Drawn on the subway yesterday.
Recently, I read the excellent book, The Sexual History of London: From Roman Londinium to the Swinging City—-Lust, Vice, and Desire Across the Ages by Catherine Arnold. I joked on facebook that I’d love to do the pictures for a deluxe, illustrated version, and then realized, of course, that I am entirely serious. This is my dream job.
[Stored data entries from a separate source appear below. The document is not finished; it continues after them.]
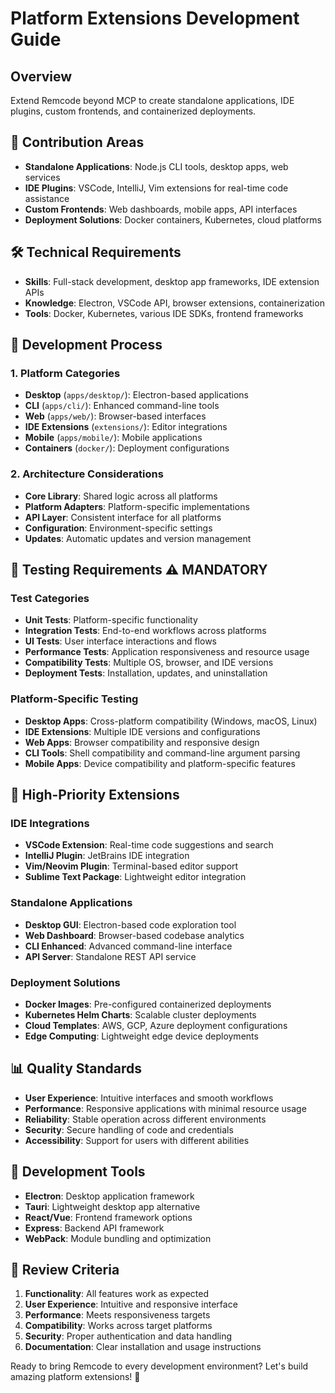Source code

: # Platform Extensions Development Guide

## Overview
Extend Remcode beyond MCP to create standalone applications, IDE plugins, custom frontends, and containerized deployments.

## 🎯 Contribution Areas
- **Standalone Applications**: Node.js CLI tools, desktop apps, web services
- **IDE Plugins**: VSCode, IntelliJ, Vim extensions for real-time code assistance
- **Custom Frontends**: Web dashboards, mobile apps, API interfaces
- **Deployment Solutions**: Docker containers, Kubernetes, cloud platforms

## 🛠️ Technical Requirements
- **Skills**: Full-stack development, desktop app frameworks, IDE extension APIs
- **Knowledge**: Electron, VSCode API, browser extensions, containerization
- **Tools**: Docker, Kubernetes, various IDE SDKs, frontend frameworks

## 📝 Development Process

### 1. Platform Categories
- **Desktop** (`apps/desktop/`): Electron-based applications
- **CLI** (`apps/cli/`): Enhanced command-line tools
- **Web** (`apps/web/`): Browser-based interfaces
- **IDE Extensions** (`extensions/`): Editor integrations
- **Mobile** (`apps/mobile/`): Mobile applications
- **Containers** (`docker/`): Deployment configurations

### 2. Architecture Considerations
- **Core Library**: Shared logic across all platforms
- **Platform Adapters**: Platform-specific implementations
- **API Layer**: Consistent interface for all platforms
- **Configuration**: Environment-specific settings
- **Updates**: Automatic updates and version management

## 🧪 Testing Requirements ⚠️ **MANDATORY**

### Test Categories
- **Unit Tests**: Platform-specific functionality
- **Integration Tests**: End-to-end workflows across platforms
- **UI Tests**: User interface interactions and flows
- **Performance Tests**: Application responsiveness and resource usage
- **Compatibility Tests**: Multiple OS, browser, and IDE versions
- **Deployment Tests**: Installation, updates, and uninstallation

### Platform-Specific Testing
- **Desktop Apps**: Cross-platform compatibility (Windows, macOS, Linux)
- **IDE Extensions**: Multiple IDE versions and configurations
- **Web Apps**: Browser compatibility and responsive design
- **CLI Tools**: Shell compatibility and command-line argument parsing
- **Mobile Apps**: Device compatibility and platform-specific features

## 🎯 High-Priority Extensions

### IDE Integrations
- **VSCode Extension**: Real-time code suggestions and search
- **IntelliJ Plugin**: JetBrains IDE integration
- **Vim/Neovim Plugin**: Terminal-based editor support
- **Sublime Text Package**: Lightweight editor integration

### Standalone Applications
- **Desktop GUI**: Electron-based code exploration tool
- **Web Dashboard**: Browser-based codebase analytics
- **CLI Enhanced**: Advanced command-line interface
- **API Server**: Standalone REST API service

### Deployment Solutions
- **Docker Images**: Pre-configured containerized deployments
- **Kubernetes Helm Charts**: Scalable cluster deployments
- **Cloud Templates**: AWS, GCP, Azure deployment configurations
- **Edge Computing**: Lightweight edge device deployments

## 📊 Quality Standards
- **User Experience**: Intuitive interfaces and smooth workflows
- **Performance**: Responsive applications with minimal resource usage
- **Reliability**: Stable operation across different environments
- **Security**: Secure handling of code and credentials
- **Accessibility**: Support for users with different abilities

## 🔧 Development Tools
- **Electron**: Desktop application framework
- **Tauri**: Lightweight desktop app alternative
- **React/Vue**: Frontend framework options
- **Express**: Backend API framework
- **WebPack**: Module bundling and optimization

## 🤝 Review Criteria
1. **Functionality**: All features work as expected
2. **User Experience**: Intuitive and responsive interface
3. **Performance**: Meets responsiveness targets
4. **Compatibility**: Works across target platforms
5. **Security**: Proper authentication and data handling
6. **Documentation**: Clear installation and usage instructions

Ready to bring Remcode to every development environment? Let's build amazing platform extensions! 🚀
Her book is remarkable mostly in that Arnold is an excellent writer who knows a good story when she hears one and proceeds accordingly. She has exactly zero moralistic axe to grind and has some interesting ideas, particularly about prostitution. She writes about London’s long and famous tradition of sex work with a fresh eye and a great deal of sense. The Victorian truism, “Once a whore always a whore” is still held by a great number of otherwise liberal leaning people. She tells of more rarely reported women, who went on the game for more limited amounts of time to make money they had no access to otherwise and used it to better themselves. If you are smart and lucky (and don’t have a predilection for terrible addiction problems), things can work out for you. If not, they won’t. But that applies to nearly everyone, not just London’s prostitutes.
She also writes very well about the history of homosexuality, culminating in the trial of Oscar Wilde. His is one of the great tragedies of history, his decision to stay in England and face the music is simultaneously heartbreaking and heroic on a measure that strikes one as almost Christ-like. He knew it would be the end of him and he stayed.
She writes of many other things as well, of the Romans importing sex slaves to London from the far reaches of their empire, of the medieval Gropecunt Lane, of the vicious debauchery in the reign of Charles II, of the Hellfire Club in all its incarnations and on through the modern call girls blogging about their lives.
Everything is different, everything is the same.